At Pulse PCN’s latest roundtable on digital transformation, clinical director of Southampton North PCN, Hampshire, Dr Matthew Prendergast said: ‘For some GPs, the idea of everyone going online is awful – they say it will exclude lots of people.
‘But we found that doing it online as a first option works because we’ve allowed an environment that means people find it easy. It’s not exclusionary.
‘They find it easy to go online to book. And as a result, we don’t have long waits on the phone. So, for those elderly patients who can’t book online, they ring in and they get through in two minutes.’
At the roundtable, where three clinical directors joined three DTLs from Cheshire, Southampton and London, Dr Prendergast challenged the notion that practices and PCNs cannot set this up. Adding that, ‘What you’re doing is allowing space for everybody.’
The delegates also discussed the PCN digital transformation lead (DTL) role in supporting GP practices navigate the digital market.

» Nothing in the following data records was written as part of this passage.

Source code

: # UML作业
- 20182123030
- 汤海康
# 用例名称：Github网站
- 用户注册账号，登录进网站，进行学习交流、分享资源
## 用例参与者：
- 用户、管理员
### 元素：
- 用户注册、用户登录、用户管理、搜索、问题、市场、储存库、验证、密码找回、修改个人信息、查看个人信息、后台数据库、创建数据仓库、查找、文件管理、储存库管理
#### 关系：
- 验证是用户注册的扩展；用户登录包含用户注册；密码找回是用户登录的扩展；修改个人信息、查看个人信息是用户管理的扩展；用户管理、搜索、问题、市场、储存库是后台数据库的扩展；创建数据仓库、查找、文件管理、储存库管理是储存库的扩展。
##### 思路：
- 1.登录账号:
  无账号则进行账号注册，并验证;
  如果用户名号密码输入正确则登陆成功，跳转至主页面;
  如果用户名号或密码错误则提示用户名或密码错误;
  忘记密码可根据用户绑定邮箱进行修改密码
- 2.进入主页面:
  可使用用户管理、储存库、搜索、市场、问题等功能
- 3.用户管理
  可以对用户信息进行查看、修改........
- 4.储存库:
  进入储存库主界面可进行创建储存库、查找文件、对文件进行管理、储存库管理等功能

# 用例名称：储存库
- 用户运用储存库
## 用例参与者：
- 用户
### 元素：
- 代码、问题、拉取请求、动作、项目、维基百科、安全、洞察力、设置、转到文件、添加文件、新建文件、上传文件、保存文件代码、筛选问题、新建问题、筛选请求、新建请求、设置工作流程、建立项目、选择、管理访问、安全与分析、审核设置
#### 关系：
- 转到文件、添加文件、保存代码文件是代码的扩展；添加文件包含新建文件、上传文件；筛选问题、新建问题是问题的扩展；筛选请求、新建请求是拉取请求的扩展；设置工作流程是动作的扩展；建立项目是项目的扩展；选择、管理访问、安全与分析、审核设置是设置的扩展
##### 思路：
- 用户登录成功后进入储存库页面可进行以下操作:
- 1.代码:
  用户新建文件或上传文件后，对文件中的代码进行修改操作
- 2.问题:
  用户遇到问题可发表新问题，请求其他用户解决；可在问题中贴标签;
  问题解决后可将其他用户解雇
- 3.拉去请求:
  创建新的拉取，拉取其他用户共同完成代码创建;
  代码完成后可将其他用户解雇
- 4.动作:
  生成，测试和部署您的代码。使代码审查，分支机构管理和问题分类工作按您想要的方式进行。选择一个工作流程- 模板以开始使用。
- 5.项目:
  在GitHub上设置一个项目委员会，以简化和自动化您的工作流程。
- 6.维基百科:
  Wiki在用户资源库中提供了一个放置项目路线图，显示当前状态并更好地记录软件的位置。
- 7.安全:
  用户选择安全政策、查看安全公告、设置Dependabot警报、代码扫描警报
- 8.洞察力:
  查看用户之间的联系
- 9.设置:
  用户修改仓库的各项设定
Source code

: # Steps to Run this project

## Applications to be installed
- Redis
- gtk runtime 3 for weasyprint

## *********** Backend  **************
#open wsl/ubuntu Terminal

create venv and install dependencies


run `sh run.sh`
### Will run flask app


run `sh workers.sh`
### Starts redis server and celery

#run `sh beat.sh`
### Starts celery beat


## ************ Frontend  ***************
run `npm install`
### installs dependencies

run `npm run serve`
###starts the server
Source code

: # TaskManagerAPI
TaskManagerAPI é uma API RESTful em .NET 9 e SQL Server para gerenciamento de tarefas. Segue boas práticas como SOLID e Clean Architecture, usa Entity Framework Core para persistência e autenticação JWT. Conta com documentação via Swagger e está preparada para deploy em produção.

Luisa Garlick, digital transformation lead, Northwich PCN and PCN manager SMASH PCN, South Cheshire, said: ‘There are many companies, with so many different solutions, trying to access GPs and clinical directors…. It’s almost like there’s this digital data fatigue that could overwhelm practices.
‘The DTL role is very much there to kind of sift through and look at what will work and what might not work and put those solutions in front of the right people.’